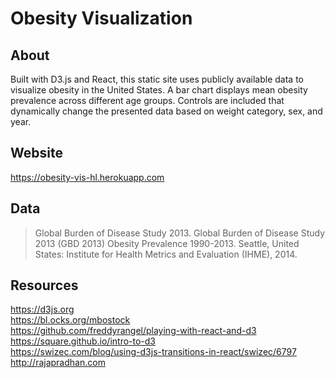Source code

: # Obesity Visualization

## About
Built with D3.js and React, this static site uses publicly available data to visualize obesity in the United States. A bar chart displays mean obesity prevalence across different age groups. Controls are included that dynamically change the presented data based on weight category, sex, and year.

## Website
<https://obesity-vis-hl.herokuapp.com>

## Data
>Global Burden of Disease Study 2013. Global Burden of Disease Study 2013 (GBD 2013) Obesity Prevalence 1990-2013. Seattle, United States: Institute for Health Metrics and Evaluation (IHME), 2014.

## Resources
<https://d3js.org>  
<https://bl.ocks.org/mbostock>  
<https://github.com/freddyrangel/playing-with-react-and-d3>  
<https://square.github.io/intro-to-d3>  
<https://swizec.com/blog/using-d3js-transitions-in-react/swizec/6797>  
<http://rajapradhan.com>  
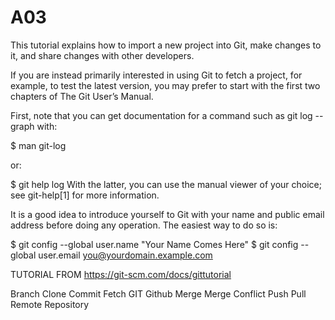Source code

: # A03



This tutorial explains how to import a new project into Git, make changes to it, and share changes with other developers.

If you are instead primarily interested in using Git to fetch a project, for example, to test the latest version, you may prefer to start with the first two chapters of The Git User’s Manual.

First, note that you can get documentation for a command such as git log --graph with:

$ man git-log

or: 


$ git help log
With the latter, you can use the manual viewer of your choice; see git-help[1] for more information.

It is a good idea to introduce yourself to Git with your name and public email address before doing any operation. The easiest way to do so is:

$ git config --global user.name "Your Name Comes Here"
$ git config --global user.email you@yourdomain.example.com


TUTORIAL FROM https://git-scm.com/docs/gittutorial


Branch
Clone
Commit
Fetch
GIT
Github
Merge
Merge Conflict
Push
Pull
Remote
Repository
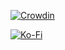 [![Crowdin](https://img.shields.io/badge/Crowdin-2E3340?style=for-the-badge&logo=Crowdin&logoColor=white)](https://crowdin.com/profile/Dzenan)  

[![Ko-Fi](https://img.shields.io/badge/Buy_Me_A_Coffee-F16061?style=for-the-badge&logo=ko-fi&logoColor=white)](https://ko-fi.com/Dzenan)

<!--

**Dzenan/Dzenan** is a ✨ _special_ ✨ repository because its `README.md` (this file) appears on your GitHub profile.

Here are some ideas to get you started:

- 🔭 I’m currently working on ...
- 🌱 I’m currently learning ...
- 👯 I’m looking to collaborate on ...
- 🤔 I’m looking for help with ...
- 💬 Ask me about ...
- 📫 How to reach me: ...
- 😄 Pronouns: ...
- ⚡ Fun fact: ...
-->
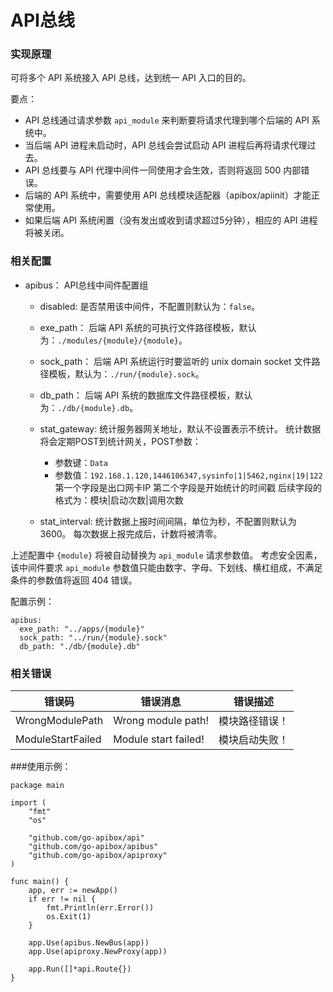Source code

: API总线
============

### 实现原理

可将多个 API 系统接入 API 总线，达到统一 API 入口的目的。

要点：

 - API 总线通过请求参数 `api_module` 来判断要将请求代理到哪个后端的 API 系统中。
 - 当后端 API 进程未启动时，API 总线会尝试启动 API 进程后再将请求代理过去。
 - API 总线要与 API 代理中间件一同使用才会生效，否则将返回 500 内部错误。
 - 后端的 API 系统中，需要使用 API 总线模块适配器（apibox/apiinit）才能正常使用。
 - 如果后端 API 系统闲置（没有发出或收到请求超过5分钟），相应的 API 进程将被关闭。

### 相关配置

- apibus：
    API总线中间件配置组

    - disabled:
      是否禁用该中间件，不配置则默认为：`false`。

    - exe_path：
      后端 API 系统的可执行文件路径模板，默认为：`./modules/{module}/{module}`。
      
    - sock_path：
      后端 API 系统运行时要监听的 unix domain socket 文件路径模板，默认为：`./run/{module}.sock`。
      
    - db_path：
      后端 API 系统的数据库文件路径模板，默认为：`./db/{module}.db`。

    - stat_gateway:
      统计服务器网关地址，默认不设置表示不统计。
      统计数据将会定期POST到统计网关，POST参数：
      - 参数键：`Data`
      - 参数值：`192.168.1.120,1446106347,sysinfo|1|5462,nginx|19|122`
        第一个字段是出口网卡IP
        第二个字段是开始统计的时间戳
        后续字段的格式为：模块|启动次数|调用次数

    - stat_interval:
      统计数据上报时间间隔，单位为秒，不配置则默认为3600。
      每次数据上报完成后，计数将被清零。

上述配置中 `{module}` 将被自动替换为 `api_module` 请求参数值。
考虑安全因素，该中间件要求 `api_module` 参数值只能由数字、字母、下划线、横杠组成，不满足条件的参数值将返回 404 错误。
      
配置示例：

	apibus:
	  exe_path: "../apps/{module}"
	  sock_path: "../run/{module}.sock"
	  db_path: "./db/{module}.db"

### 相关错误

| 错误码                     | 错误消息                     | 错误描述            |
| ------------------------- | --------------------------- | ------------------ |
| WrongModulePath           | Wrong module path!          | 模块路径错误！       |
| ModuleStartFailed         | Module start failed!        | 模块启动失败！       |


###使用示例：

	package main
	
	import (
		"fmt"
		"os"
	
		"github.com/go-apibox/api"
		"github.com/go-apibox/apibus"
		"github.com/go-apibox/apiproxy"
	)
	
	func main() {
		app, err := newApp()
		if err != nil {
			fmt.Println(err.Error())
			os.Exit(1)
		}
	
		app.Use(apibus.NewBus(app))
		app.Use(apiproxy.NewProxy(app))
	
		app.Run([]*api.Route{})
	}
▬▬▬
Exercise directions → Output all of the records exactly as they appear above, but not the pictures.

Reply →
Source code

: # Obesity Visualization

## About
Built with D3.js and React, this static site uses publicly available data to visualize obesity in the United States. A bar chart displays mean obesity prevalence across different age groups. Controls are included that dynamically change the presented data based on weight category, sex, and year.

## Website
<https://obesity-vis-hl.herokuapp.com>

## Data
>Global Burden of Disease Study 2013. Global Burden of Disease Study 2013 (GBD 2013) Obesity Prevalence 1990-2013. Seattle, United States: Institute for Health Metrics and Evaluation (IHME), 2014.

## Resources
<https://d3js.org>  
<https://bl.ocks.org/mbostock>  
<https://github.com/freddyrangel/playing-with-react-and-d3>  
<https://square.github.io/intro-to-d3>  
<https://swizec.com/blog/using-d3js-transitions-in-react/swizec/6797>  
<http://rajapradhan.com>  
Source code

: # A03



This tutorial explains how to import a new project into Git, make changes to it, and share changes with other developers.

If you are instead primarily interested in using Git to fetch a project, for example, to test the latest version, you may prefer to start with the first two chapters of The Git User’s Manual.

First, note that you can get documentation for a command such as git log --graph with:

$ man git-log

or: 


$ git help log
With the latter, you can use the manual viewer of your choice; see git-help[1] for more information.

It is a good idea to introduce yourself to Git with your name and public email address before doing any operation. The easiest way to do so is:

$ git config --global user.name "Your Name Comes Here"
$ git config --global user.email you@yourdomain.example.com


TUTORIAL FROM https://git-scm.com/docs/gittutorial


Branch
Clone
Commit
Fetch
GIT
Github
Merge
Merge Conflict
Push
Pull
Remote
Repository
 [![Crowdin](https://img.shields.io/badge/Crowdin-2E3340?style=for-the-badge&logo=Crowdin&logoColor=white)](https://crowdin.com/profile/Dzenan)  

[![Ko-Fi](https://img.shields.io/badge/Buy_Me_A_Coffee-F16061?style=for-the-badge&logo=ko-fi&logoColor=white)](https://ko-fi.com/Dzenan)

<!--

**Dzenan/Dzenan** is a ✨ _special_ ✨ repository because its `README.md` (this file) appears on your GitHub profile.

Here are some ideas to get you started:

- 🔭 I’m currently working on ...
- 🌱 I’m currently learning ...
- 👯 I’m looking to collaborate on ...
- 🤔 I’m looking for help with ...
- 💬 Ask me about ...
- 📫 How to reach me: ...
- 😄 Pronouns: ...
- ⚡ Fun fact: ...
-->
Source code

: API总线
============

### 实现原理

可将多个 API 系统接入 API 总线，达到统一 API 入口的目的。

要点：

 - API 总线通过请求参数 `api_module` 来判断要将请求代理到哪个后端的 API 系统中。
 - 当后端 API 进程未启动时，API 总线会尝试启动 API 进程后再将请求代理过去。
 - API 总线要与 API 代理中间件一同使用才会生效，否则将返回 500 内部错误。
 - 后端的 API 系统中，需要使用 API 总线模块适配器（apibox/apiinit）才能正常使用。
 - 如果后端 API 系统闲置（没有发出或收到请求超过5分钟），相应的 API 进程将被关闭。

### 相关配置

- apibus：
    API总线中间件配置组

    - disabled:
      是否禁用该中间件，不配置则默认为：`false`。

    - exe_path：
      后端 API 系统的可执行文件路径模板，默认为：`./modules/{module}/{module}`。
      
    - sock_path：
      后端 API 系统运行时要监听的 unix domain socket 文件路径模板，默认为：`./run/{module}.sock`。
      
    - db_path：
      后端 API 系统的数据库文件路径模板，默认为：`./db/{module}.db`。

    - stat_gateway:
      统计服务器网关地址，默认不设置表示不统计。
      统计数据将会定期POST到统计网关，POST参数：
      - 参数键：`Data`
      - 参数值：`192.168.1.120,1446106347,sysinfo|1|5462,nginx|19|122`
        第一个字段是出口网卡IP
        第二个字段是开始统计的时间戳
        后续字段的格式为：模块|启动次数|调用次数

    - stat_interval:
      统计数据上报时间间隔，单位为秒，不配置则默认为3600。
      每次数据上报完成后，计数将被清零。

上述配置中 `{module}` 将被自动替换为 `api_module` 请求参数值。
考虑安全因素，该中间件要求 `api_module` 参数值只能由数字、字母、下划线、横杠组成，不满足条件的参数值将返回 404 错误。
      
配置示例：

	apibus:
	  exe_path: "../apps/{module}"
	  sock_path: "../run/{module}.sock"
	  db_path: "./db/{module}.db"

### 相关错误

| 错误码                     | 错误消息                     | 错误描述            |
| ------------------------- | --------------------------- | ------------------ |
| WrongModulePath           | Wrong module path!          | 模块路径错误！       |
| ModuleStartFailed         | Module start failed!        | 模块启动失败！       |


###使用示例：

	package main
	
	import (
		"fmt"
		"os"
	
		"github.com/go-apibox/api"
		"github.com/go-apibox/apibus"
		"github.com/go-apibox/apiproxy"
	)
	
	func main() {
		app, err := newApp()
		if err != nil {
			fmt.Println(err.Error())
			os.Exit(1)
		}
	
		app.Use(apibus.NewBus(app))
		app.Use(apiproxy.NewProxy(app))
	
		app.Run([]*api.Route{})
	}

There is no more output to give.